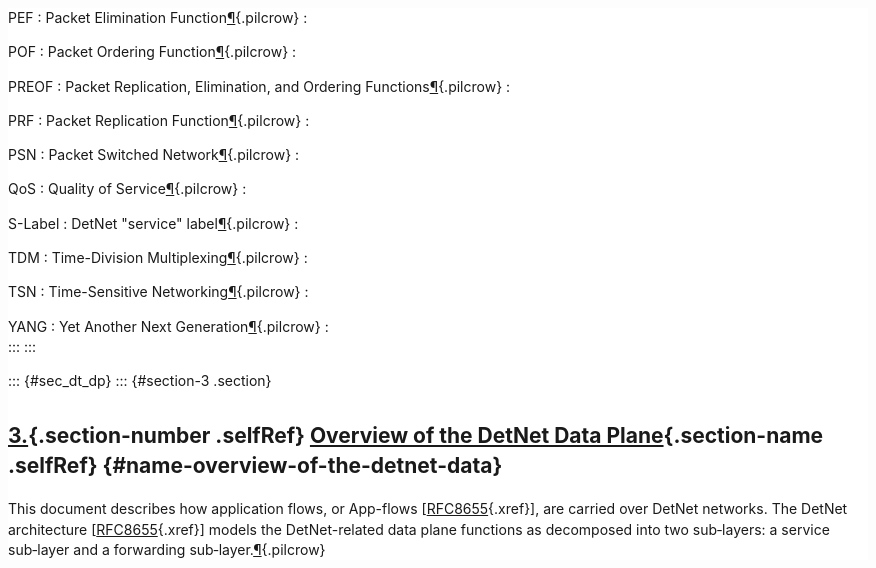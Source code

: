PEF
:   Packet Elimination Function[¶](#section-2.2-2.28){.pilcrow}
:   

POF
:   Packet Ordering Function[¶](#section-2.2-2.30){.pilcrow}
:   

PREOF
:   Packet Replication, Elimination, and Ordering
    Functions[¶](#section-2.2-2.32){.pilcrow}
:   

PRF
:   Packet Replication Function[¶](#section-2.2-2.34){.pilcrow}
:   

PSN
:   Packet Switched Network[¶](#section-2.2-2.36){.pilcrow}
:   

QoS
:   Quality of Service[¶](#section-2.2-2.38){.pilcrow}
:   

S-Label
:   DetNet \"service\" label[¶](#section-2.2-2.40){.pilcrow}
:   

TDM
:   Time-Division Multiplexing[¶](#section-2.2-2.42){.pilcrow}
:   

TSN
:   Time-Sensitive Networking[¶](#section-2.2-2.44){.pilcrow}
:   

YANG
:   Yet Another Next Generation[¶](#section-2.2-2.46){.pilcrow}
:   
:::
:::

::: {#sec_dt_dp}
::: {#section-3 .section}
## [3.](#section-3){.section-number .selfRef} [Overview of the DetNet Data Plane](#name-overview-of-the-detnet-data){.section-name .selfRef} {#name-overview-of-the-detnet-data}

This document describes how application flows, or App-flows
\[[RFC8655](#RFC8655){.xref}\], are carried over DetNet networks. The
DetNet architecture \[[RFC8655](#RFC8655){.xref}\] models the
DetNet-related data plane functions as decomposed into two sub‑layers: a
service sub‑layer and a forwarding sub‑layer.[¶](#section-3-1){.pilcrow}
------------------------------------------------------------------------
Assigned task:
A single number is the whole answer: the tally of lines in the entries that hold "data".

Solution for this problem:
2